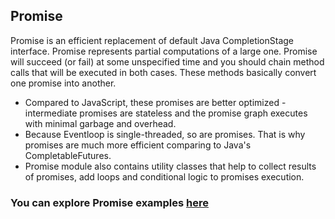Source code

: ## Promise

Promise is an efficient replacement of default Java CompletionStage interface. 
Promise represents partial computations of a large one. Promise will succeed (or fail) at 
some unspecified time and you should chain method calls that will be executed in both cases. These methods basically 
convert one promise into another.

* Compared to JavaScript, these promises are better optimized - intermediate promises are stateless and the promise 
graph executes with minimal garbage and overhead.
* Because Eventloop is single-threaded, so are promises. That is why promises are much more efficient comparing to Java's 
CompletableFutures.
* Promise module also contains utility classes that help to collect results of promises, add loops and conditional logic 
to promises execution.

### You can explore Promise examples [here](https://github.com/softindex/datakernel/tree/master/examples/promise)
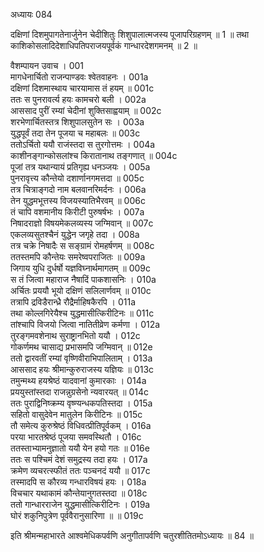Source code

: अध्यायः 084

दक्षिणां दिशमुपागतेनार्जुनेन चेदीशितुः शिशुपालात्मजस्य पूजापरिग्रहणम् ॥ 1 ॥ तथा काशिकोसलादिदेशाधिपतिपराजयपूर्वकं गान्धारदेशगमनम् ॥ 2 ॥

वैशम्पायन उवाच ।	001  
मागधेनार्चितो राजन्पाण्डवः श्वेतवाहनः ।	001a  
दक्षिणां दिशमास्थाय चारयामास तं हयम् ॥	001c  
ततः स पुनरावर्त्य हयः कामचरो बली ।	002a  
आससाद पुरीं रम्यां चेदीनां शुक्तिसाह्वयाम् ॥	002c  
शरभेणार्चितस्तत्र शिशुपालसुतेन सः ।	003a  
युद्धपूर्वं तदा तेन पूजया च महाबलः ॥	003c  
ततोऽर्चितो ययौ राजंस्तदा स तुरगोत्तमः ।	004a  
काशीनङ्गान्कोसलांश्च किरातानाथ तङ्गणात् ॥	004c  
पूजां तत्र यथान्यायं प्रतिगृह्य धनञ्जयः ।	005a  
पुनरावृत्त्य कौन्तेयो दशार्णानगमत्तदा ॥	005c  
तत्र चित्राङ्गदो नाम बलवानरिमर्दनः ।	006a  
तेन युद्धमभूत्तस्य विजयस्यातिभैरवम् ॥	006c  
तं चापि वशमानीय किरीटी पुरुषर्षभः ।	007a  
निषादराज्ञो विषयमेकलव्यस्य जग्मिवान् ॥	007c  
एकलव्यसुतश्चैनं युद्धेन जगृहे तदा ।	008a  
तत्र चक्रे निषादैः स सङ्ग्रामं रोमहर्षणम् ॥	008c  
ततस्तमपि कौन्तेयः समरेष्वपराजितः ॥	009a  
जिगाय युधि दुर्धर्षो यज्ञविघ्नार्थमागतम् ॥	009c  
स तं जित्वा महाराज नैषादिं पाकशासनिः ।	010a  
अर्चितः प्रययौ भूयो दक्षिणं सलिलार्णवम् ॥	010c  
तत्रापि द्रविडैरान्ध्रै रौद्रैर्माहिषकैरपि ।	011a  
तथा कोल्लगिरेयैश्च युद्धमासीत्किरीटिनः ॥	011c  
तांश्चापि विजयो जित्वा नातितीव्रेण कर्मणा ।	012a  
तुरङ्गमवशेनाथ सुराष्ट्रानभितो ययौ ।	012c  
गोकर्णमथ चासाद्य प्रभासमपि जग्मिवान् ॥	012e  
ततो द्वारवतीं रम्यां वृष्णिवीराभिपालिताम् ।	013a  
आससाद हयः श्रीमान्कुरुराजस्य यज्ञियः ॥	013c  
तमुन्मथ्य हयश्रेष्ठं यादवानां कुमारकाः ।	014a  
प्रययुस्तांस्तदा राजन्नुग्रसेनो न्यवारयत् ॥	014c  
ततः पुराद्विनिष्क्रम्य वृष्ण्यन्धकपतिस्तदा ।	015a  
सहितो वासुदेवेन मातुलेन किरीटिनः ॥	015c  
तौ समेत्य कुरुश्रेष्ठं विधिवत्प्रीतिपूर्वकम् ।	016a  
परया भारतश्रेष्ठं पूजया समवस्थितौ ।	016c  
ततस्ताभ्यामनुज्ञातो ययौ येन हयो गतः ॥	016e  
ततः स पश्चिमं देशं समुद्रस्य तदा हयः ।	017a  
क्रमेण व्यचरत्स्फीतं ततः पञ्चनदं ययौ ॥	017c  
तस्मादपि स कौरव्य गन्धारविषयं हयः ।	018a  
विचचार यथाकामं कौन्तेयानुगतस्तदा ॥	018c  
ततो गान्धारराजेन युद्धमासीत्किरीटिनः ।	019a  
घोरं शकुनिपुत्रेण पूर्ववैरानुसारिणा ॥ ॥	019c  

इति श्रीमन्महाभारते आश्वमेधिकपर्वणि अनुगीतापर्वणि चतुरशीतितमोऽध्यायः ॥ 84 ॥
+ + + +
| Description of the task |
All lines above that hold the string "will" should be copied.

| Response |
Promise represents partial computations of a large one. Promise will succeed (or fail) at 
some unspecified time and you should chain method calls that will be executed in both cases. These methods basically 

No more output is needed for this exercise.